In a stride toward real-time image generation, Stability AI has unveiled Stable Diffusion XL Turbo (SDXL Turbo), an advanced AI image-synthesis model capable of swiftly transforming written prompts into visuals. Remarkably, this model extends its agility to quickly process images from sources like webcams, positioning itself as a frontrunner in the domain of immediate image generation.
The standout feature of SDXL Turbo lies in its streamlined process, generating image outputs in a single step—a quantum leap from the 20–50 steps mandated by its precursor. The driving force behind this efficiency surge is Stability’s innovative technique, Adversarial Diffusion Distillation (ADD). This method leverages score distillation, enabling the model to glean insights from existing image-synthesis models. Additionally, the infusion of adversarial loss sharpens the model’s ability to discern between authentic and generated images, augmenting the realism of the output.
The inner workings of SDXL Turbo, elucidated in a recently released research paper, emphasize the prowess of the ADD technique. While the images generated by SDXL Turbo may lack the intricate details of higher-step SDXL images, it emerges as a speed-focused complement rather than a replacement for its predecessor.
To put its rapid capabilities to the test, SDXL Turbo was run locally on an Nvidia RTX 3060, exhibiting the generation of a 3-step 1024×1024 image in just about 4 seconds—vastly outperforming the 26.4 seconds required for a comparable 20-step SDXL image. Notably, smaller images display even swifter generation times, showcasing the model’s adaptability to varying specifications.
The real-time claim gains credence as Stability AI asserts that, on an Nvidia A100—a potent AI-tuned GPU—SDXL Turbo can generate a 512×512 image in a mere 207 milliseconds, encompassing encoding, a single de-noising step, and decoding. This unprecedented speed opens avenues for applications like real-time generative AI video filters and experimental video game graphics generation, contingent on resolving coherency challenges, such as maintaining consistency across frames or generations.

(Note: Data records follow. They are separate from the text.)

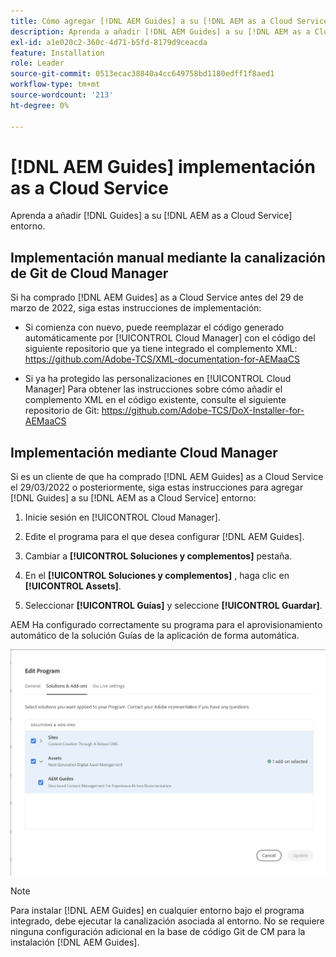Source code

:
 ```yaml
---
title: Cómo agregar [!DNL AEM Guides] a su [!DNL AEM as a Cloud Service] entorno
description: Aprenda a añadir [!DNL AEM Guides] a su [!DNL AEM as a Cloud Service] entorno
exl-id: a1e020c2-360c-4d71-b5fd-8179d9ceacda
feature: Installation
role: Leader
source-git-commit: 0513ecac38840a4cc649758bd1180edff1f8aed1
workflow-type: tm+mt
source-wordcount: '213'
ht-degree: 0%

---
```


# [!DNL AEM Guides] implementación as a Cloud Service

Aprenda a añadir [!DNL Guides] a su [!DNL AEM as a Cloud Service] entorno.

## Implementación manual mediante la canalización de Git de Cloud Manager

Si ha comprado [!DNL AEM Guides] as a Cloud Service antes del 29 de marzo de 2022, siga estas instrucciones de implementación:

* Si comienza con nuevo, puede reemplazar el código generado automáticamente por [!UICONTROL Cloud Manager] con el código del siguiente repositorio que ya tiene integrado el complemento XML: https://github.com/Adobe-TCS/XML-documentation-for-AEMaaCS

* Si ya ha protegido las personalizaciones en [!UICONTROL Cloud Manager] Para obtener las instrucciones sobre cómo añadir el complemento XML en el código existente, consulte el siguiente repositorio de Git: https://github.com/Adobe-TCS/DoX-Installer-for-AEMaaCS

## Implementación mediante Cloud Manager

Si es un cliente de que ha comprado [!DNL AEM Guides] as a Cloud Service el 29/03/2022 o posteriormente, siga estas instrucciones para agregar [!DNL Guides] a su [!DNL AEM as a Cloud Service] entorno:

1. Inicie sesión en [!UICONTROL Cloud Manager].

1. Edite el programa para el que desea configurar [!DNL AEM Guides].

1. Cambiar a **[!UICONTROL Soluciones y complementos]** pestaña.

1. En el **[!UICONTROL Soluciones y complementos]** , haga clic en **[!UICONTROL Assets]**.

1. Seleccionar **[!UICONTROL Guías]** y seleccione **[!UICONTROL Guardar]**.

AEM Ha configurado correctamente su programa para el aprovisionamiento automático de la solución Guías de la aplicación de forma automática.

![AEM Configuración de la solución Guides](assets/addon-configuration.png)

>[!NOTE]
>
>Para instalar [!DNL AEM Guides] en cualquier entorno bajo el programa integrado, debe ejecutar la canalización asociada al entorno. No se requiere ninguna configuración adicional en la base de código Git de CM para la instalación [!DNL AEM Guides].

While SDXL Turbo is presently accessible under a non-commercial research license, which confines usage to personal, non-commercial objectives, Stability AI has expressed receptivity to potential commercial applications. Despite internal management challenges, including calls for CEO Emad Mostaque’s resignation and contemplation of a company sale, Stability AI continues its prolific release schedule, recently unveiling Stable Video Diffusion.
For a firsthand experience of SDXL Turbo’s capabilities, Stability AI provides a beta demonstration on its image-editing platform, Clipdrop. An unofficial live demo on Hugging Face further allows enthusiasts to explore this cutting-edge technology. As with any technological advancement, the lingering concerns about training data provenance and misuse caution users to tread carefully in the realm of AI image synthesis. Yet, the relentless progress in this domain remains undeniable.